Resource Classification Configuration
| Field | Value |
|---|---|
| Document ID | ASCEND-GOV-008 |
| Version | 1.0.0 |
| Last Updated | March 27, 2026 |
| Author | OW-KAI Engineering |
| Publisher | OW-KAI Technologies Inc. |
| Classification | Confidential |
| Compliance | SOC 2 CC6.1, NIST AC-3, PCI-DSS 7.1 |
Reading Time: 10 minutes | Skill Level: Advanced
Overview
Resource Classification Configuration allows administrators to define sensitivity tiers and risk score modifiers for each resource type in their organization. When an AI agent submits an action, ASCEND looks up the resource type against the admin-defined classification table to determine the correct sensitivity tier and risk multiplier.
This implements a defense-in-depth model: the platform trusts admin-defined classifications over agent-declared sensitivity. Agents cannot downgrade the sensitivity of a resource type that an administrator has classified as critical.
Key principles:
- Admin authority: Administrator-defined classifications always override agent-declared sensitivity levels.
- Fail-secure default: Any resource type not found in the classification table defaults to CRITICAL sensitivity with a 1.5x risk multiplier.
- Tenant isolation: Classifications are scoped per organization via Row Level Security (RLS). One tenant's classifications are invisible to another.

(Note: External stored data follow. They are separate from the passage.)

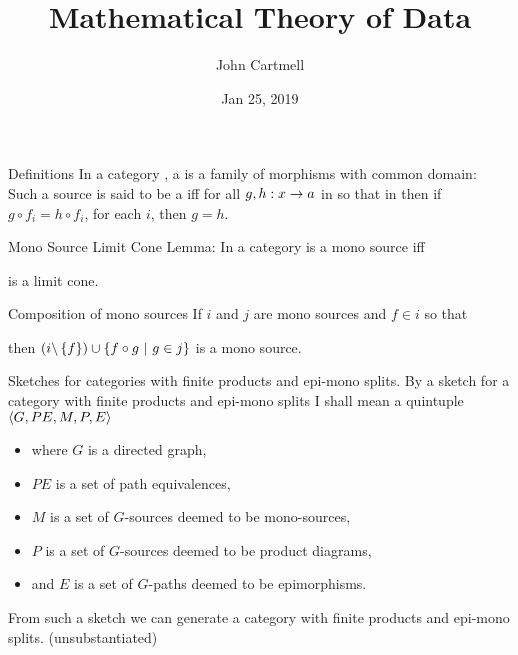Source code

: \documentclass[xcolor=pst,dvips]{beamer}
\title[John Cartmell]{Mathematical Theory of Data}
\author{John Cartmell}
\institute{ad otium}
\date{Jan 25, 2019}
\begin{document}
\section{\MToDsection}
\subsection{\MToDsubsectionliteraturewithProductsandEpiMonosCategories}


\begin{frame}{Definitions} 
In a category \catc, a   is a family of morphisms with common domain: \\
\medskip
Such a source is said to be a   iff for all $g,h:x \rightarrow a$ in \catcw 
so that  
in \catcw then if $g \circ f_i = h \circ f_i$, for each $i$,  then $g=h$.
\end{frame}


\begin{frame}{Mono Source Limit Cone}  %
Lemma: In a category 
\scalebox{0.65}{

} is a mono source iff \\
\begin{center}
\scalebox{0.65}{

} 
is a limit cone.
\end{center}
\end{frame}




\begin{frame}{Composition of mono sources}
If $i$ and $j$ are mono sources and $f \in i$ so that
\begin{center}
\scalebox{0.65}{

}
\end{center}
then $(i \backslash \left\{f\right\}) \cup \left\{f \circ g \ \middle|\ g \in j\right\}$ is a mono source.
\end{frame}

\begin{frame}{Sketches for categories with finite products and epi-mono splits.}
By a sketch for a category with finite products and epi-mono splits I shall mean a quintuple
$\langle G,PE,M,P,E\rangle$
\begin{itemize}
\item  where $G$ is a directed graph, 
\item  $PE$ is a set of path equivalences, 
\item  $M$ is a set of $G$-sources deemed to be mono-sources,
\item  $P$ is a set of $G$-sources deemed to be product diagrams, 
\item  and $E$ is a set of $G$-paths deemed to be epimorphisms.
\end{itemize}
\medskip
From such a sketch we can generate a category with finite products and epi-mono splits.  \pause (unsubstantiated)   
\end{frame}
\end{document}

- Audit trail: Every create, update, and deactivation is logged as an immutable CONFIG_CHANGE event with before/after state.
How It Works
When an agent submits an action with a resource_type field, the classification resolution engine follows this flow:
The resolution follows three paths:
| Condition | Behavior | Risk Impact |
|---|---|---|
resource_type present and classification found | Admin-defined tier and modifier applied | Modifier from classification (0.1x to 3.0x) |
resource_type present but no classification found | Fail-secure: CRITICAL tier, 1.5x modifier | Elevated risk score until admin configures the type |
resource_type absent from action payload | No override applied; existing flow unchanged | Standard risk calculation without resource modifier |
Sensitivity Tiers
Each classification maps a resource type to one of four sensitivity tiers. The tier determines the data_sensitivity field injected into the risk pipeline and controls whether the contains_pii flag is set.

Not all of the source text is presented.